[jira] [Commented] (METRON-1677) UUIDv4 GUID is not Lucene friendly

2018-11-16 Thread ASF GitHub Bot (JIRA)


[ 
https://issues.apache.org/jira/browse/METRON-1677?page=com.atlassian.jira.plugin.system.issuetabpanels:comment-tabpanel=16689996#comment-16689996
 ] 

ASF GitHub Bot commented on METRON-1677:


GitHub user nickwallen opened a pull request:

https://github.com/apache/metron/pull/1269

METRON-1677 UUIDv4 GUID is not Lucene friendly

With this change, when documents are written to Elasticsearch the document 
ID is no longer set as the Metron GUID, but instead left unset so that 
Elasticsearch can auto-generate it.  Doing this improves write performance into 
Elasticsearch.

This will also be the case for any Lucene based Indexer, including Solr.  
This work only covers Elasticsearch, but the same should be done for Solr as 
part of a separate effort.

While the default table view looks the same, in the following screenshot I 
customized the table to show both the document ID and the GUID. 

This change is dependent on the following open pull requests.
- [ ] #1247
- [ ] #1254 
- [ ] #1259  

## Changes

* The `ElasticsearchRetrieveLatestDao` was updated since the GUID is no 
longer the document ID.  This instead does a terms query on the GUID field 
instead of an ID query.

* The `Document` class now contains an optional documentID field.  If the 
`Document` is retrieved from one of the DAOs this field will be populated.  
When creating a new document, this field will be empty.

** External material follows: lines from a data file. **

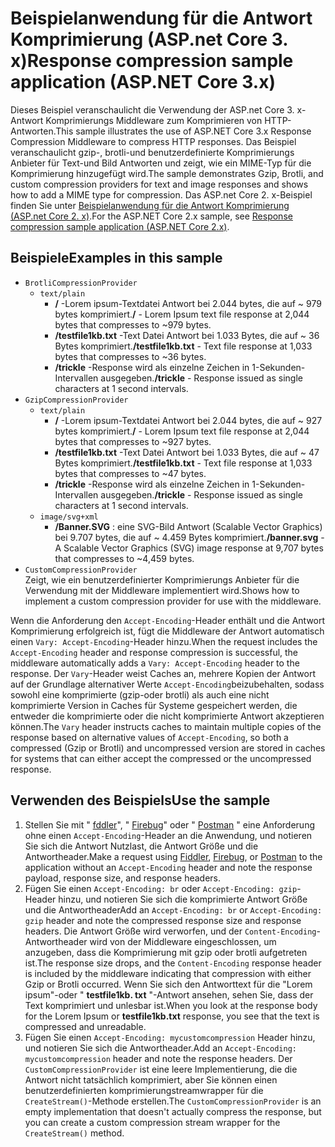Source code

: # <a name="response-compression-sample-application-aspnet-core-3x"></a><span data-ttu-id="4bb84-101">Beispielanwendung für die Antwort Komprimierung (ASP.net Core 3. x)</span><span class="sxs-lookup"><span data-stu-id="4bb84-101">Response compression sample application (ASP.NET Core 3.x)</span></span>

<span data-ttu-id="4bb84-102">Dieses Beispiel veranschaulicht die Verwendung der ASP.net Core 3. x-Antwort Komprimierungs Middleware zum Komprimieren von HTTP-Antworten.</span><span class="sxs-lookup"><span data-stu-id="4bb84-102">This sample illustrates the use of ASP.NET Core 3.x Response Compression Middleware to compress HTTP responses.</span></span> <span data-ttu-id="4bb84-103">Das Beispiel veranschaulicht gzip-, brotli-und benutzerdefinierte Komprimierungs Anbieter für Text-und Bild Antworten und zeigt, wie ein MIME-Typ für die Komprimierung hinzugefügt wird.</span><span class="sxs-lookup"><span data-stu-id="4bb84-103">The sample demonstrates Gzip, Brotli, and custom compression providers for text and image responses and shows how to add a MIME type for compression.</span></span> <span data-ttu-id="4bb84-104">Das ASP.net Core 2. x-Beispiel finden Sie unter [Beispielanwendung für die Antwort Komprimierung (ASP.net Core 2. x)](https://github.com/dotnet/AspNetCore.Docs/tree/master/aspnetcore/performance/response-compression/samples/2.x).</span><span class="sxs-lookup"><span data-stu-id="4bb84-104">For the ASP.NET Core 2.x sample, see [Response compression sample application (ASP.NET Core 2.x)](https://github.com/dotnet/AspNetCore.Docs/tree/master/aspnetcore/performance/response-compression/samples/2.x).</span></span>

## <a name="examples-in-this-sample"></a><span data-ttu-id="4bb84-105">Beispiele</span><span class="sxs-lookup"><span data-stu-id="4bb84-105">Examples in this sample</span></span>

* `BrotliCompressionProvider`
  * `text/plain`
    * <span data-ttu-id="4bb84-106">**/** -Lorem ipsum-Textdatei Antwort bei 2.044 bytes, die auf ~ 979 bytes komprimiert.</span><span class="sxs-lookup"><span data-stu-id="4bb84-106">**/** - Lorem Ipsum text file response at 2,044 bytes that compresses to ~979 bytes.</span></span>
    * <span data-ttu-id="4bb84-107">**/testfile1kb.txt** -Text Datei Antwort bei 1.033 Bytes, die auf ~ 36 Bytes komprimiert.</span><span class="sxs-lookup"><span data-stu-id="4bb84-107">**/testfile1kb.txt** - Text file response at 1,033 bytes that compresses to ~36 bytes.</span></span>
    * <span data-ttu-id="4bb84-108">**/trickle** -Response wird als einzelne Zeichen in 1-Sekunden-Intervallen ausgegeben.</span><span class="sxs-lookup"><span data-stu-id="4bb84-108">**/trickle** - Response issued as single characters at 1 second intervals.</span></span>
* `GzipCompressionProvider`
  * `text/plain`
    * <span data-ttu-id="4bb84-109">**/** -Lorem ipsum-Textdatei Antwort bei 2.044 bytes, die auf ~ 927 bytes komprimiert.</span><span class="sxs-lookup"><span data-stu-id="4bb84-109">**/** - Lorem Ipsum text file response at 2,044 bytes that compresses to ~927 bytes.</span></span>
    * <span data-ttu-id="4bb84-110">**/testfile1kb.txt** -Text Datei Antwort bei 1.033 Bytes, die auf ~ 47 Bytes komprimiert.</span><span class="sxs-lookup"><span data-stu-id="4bb84-110">**/testfile1kb.txt** - Text file response at 1,033 bytes that compresses to ~47 bytes.</span></span>
    * <span data-ttu-id="4bb84-111">**/trickle** -Response wird als einzelne Zeichen in 1-Sekunden-Intervallen ausgegeben.</span><span class="sxs-lookup"><span data-stu-id="4bb84-111">**/trickle** - Response issued as single characters at 1 second intervals.</span></span>
  * `image/svg+xml`
    * <span data-ttu-id="4bb84-112">**/Banner.SVG** : eine SVG-Bild Antwort (Scalable Vector Graphics) bei 9.707 bytes, die auf ~ 4.459 Bytes komprimiert.</span><span class="sxs-lookup"><span data-stu-id="4bb84-112">**/banner.svg** - A Scalable Vector Graphics (SVG) image response at 9,707 bytes that compresses to ~4,459 bytes.</span></span>
* `CustomCompressionProvider`<br><span data-ttu-id="4bb84-113">Zeigt, wie ein benutzerdefinierter Komprimierungs Anbieter für die Verwendung mit der Middleware implementiert wird.</span><span class="sxs-lookup"><span data-stu-id="4bb84-113">Shows how to implement a custom compression provider for use with the middleware.</span></span>

<span data-ttu-id="4bb84-114">Wenn die Anforderung den `Accept-Encoding`-Header enthält und die Antwort Komprimierung erfolgreich ist, fügt die Middleware der Antwort automatisch einen `Vary: Accept-Encoding`-Header hinzu.</span><span class="sxs-lookup"><span data-stu-id="4bb84-114">When the request includes the `Accept-Encoding` header and response compression is successful, the middleware automatically adds a `Vary: Accept-Encoding` header to the response.</span></span> <span data-ttu-id="4bb84-115">Der `Vary`-Header weist Caches an, mehrere Kopien der Antwort auf der Grundlage alternativer Werte `Accept-Encoding`beizubehalten, sodass sowohl eine komprimierte (gzip-oder brotli) als auch eine nicht komprimierte Version in Caches für Systeme gespeichert werden, die entweder die komprimierte oder die nicht komprimierte Antwort akzeptieren können.</span><span class="sxs-lookup"><span data-stu-id="4bb84-115">The `Vary` header instructs caches to maintain multiple copies of the response based on alternative values of `Accept-Encoding`, so both a compressed (Gzip or Brotli) and uncompressed version are stored in caches for systems that can either accept the compressed or the uncompressed response.</span></span>

## <a name="use-the-sample"></a><span data-ttu-id="4bb84-116">Verwenden des Beispiels</span><span class="sxs-lookup"><span data-stu-id="4bb84-116">Use the sample</span></span>

1. <span data-ttu-id="4bb84-117">Stellen Sie mit " [fddler](https://www.telerik.com/fiddler)", " [Firebug](https://getfirebug.com/)" oder " [Postman](https://www.getpostman.com/) " eine Anforderung ohne einen `Accept-Encoding`-Header an die Anwendung, und notieren Sie sich die Antwort Nutzlast, die Antwort Größe und die Antwortheader.</span><span class="sxs-lookup"><span data-stu-id="4bb84-117">Make a request using [Fiddler](https://www.telerik.com/fiddler), [Firebug](https://getfirebug.com/), or [Postman](https://www.getpostman.com/) to the application without an `Accept-Encoding` header and note the response payload, response size, and response headers.</span></span>
1. <span data-ttu-id="4bb84-118">Fügen Sie einen `Accept-Encoding: br` oder `Accept-Encoding: gzip`-Header hinzu, und notieren Sie sich die komprimierte Antwort Größe und die Antwortheader</span><span class="sxs-lookup"><span data-stu-id="4bb84-118">Add an `Accept-Encoding: br` or `Accept-Encoding: gzip` header and note the compressed response size and response headers.</span></span> <span data-ttu-id="4bb84-119">Die Antwort Größe wird verworfen, und der `Content-Encoding`-Antwortheader wird von der Middleware eingeschlossen, um anzugeben, dass die Komprimierung mit gzip oder brotli aufgetreten ist.</span><span class="sxs-lookup"><span data-stu-id="4bb84-119">The response size drops, and the `Content-Encoding` response header is included by the middleware indicating that compression with either Gzip or Brotli occurred.</span></span> <span data-ttu-id="4bb84-120">Wenn Sie sich den Antworttext für die "Lorem ipsum"-oder " **testfile1kb. txt** "-Antwort ansehen, sehen Sie, dass der Text komprimiert und unlesbar ist.</span><span class="sxs-lookup"><span data-stu-id="4bb84-120">When you look at the response body for the Lorem Ipsum or **testfile1kb.txt** response, you see that the text is compressed and unreadable.</span></span>
1. <span data-ttu-id="4bb84-121">Fügen Sie einen `Accept-Encoding: mycustomcompression` Header hinzu, und notieren Sie sich die Antwortheader.</span><span class="sxs-lookup"><span data-stu-id="4bb84-121">Add an `Accept-Encoding: mycustomcompression` header and note the response headers.</span></span> <span data-ttu-id="4bb84-122">Der `CustomCompressionProvider` ist eine leere Implementierung, die die Antwort nicht tatsächlich komprimiert, aber Sie können einen benutzerdefinierten komprimierungstreamwrapper für die `CreateStream()`-Methode erstellen.</span><span class="sxs-lookup"><span data-stu-id="4bb84-122">The `CustomCompressionProvider` is an empty implementation that doesn't actually compress the response, but you can create a custom compression stream wrapper for the `CreateStream()` method.</span></span>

* Many of the integrations tests had to be updated because the GUID and 
document ID are now different.

* The Alert UI was updated so that it visually looks the same. By default, 
the Metron GUID is still shown as one of the first columns in the table.  

* The table is actually showing the document's GUID field instead of 
the document ID as it was before.  The ID field remains, which contains the 
document ID generated by Elasticsearch.  The user can choose to add this to the 
table, if they like.


## Testing

1. Spin-up Full Dev.

1. Open up the Alerts UI and perform the following basic actions.
* Search for alerts
* Escalate an alert
* Comment on an alert
* Delete a comment from an alert
* Create a meta-alert
* Escalate a meta-alert

1. Click on the configure wheel and add the 'id' field to the table view.  
This will now display both the GUID and document ID in the table. They of 
course will be different.

1.  Click on the 'guid' field in any row to filter the search results by 
the guid.
![screen shot 2018-11-14 at 2 44 21 
pm](https://user-images.githubusercontent.com/2475409/48646597-53433300-e9b7-11e8-870b-f061af8cca47.png)

1. Click on the 'id' field to filter the search results by the document ID.
![screen shot 2018-11-14 at 2 44 08 
pm](https://user-images.githubusercontent.com/2475409/48646566-3a3a8200-e9b7-11e8-8370-f596346d4a62.png)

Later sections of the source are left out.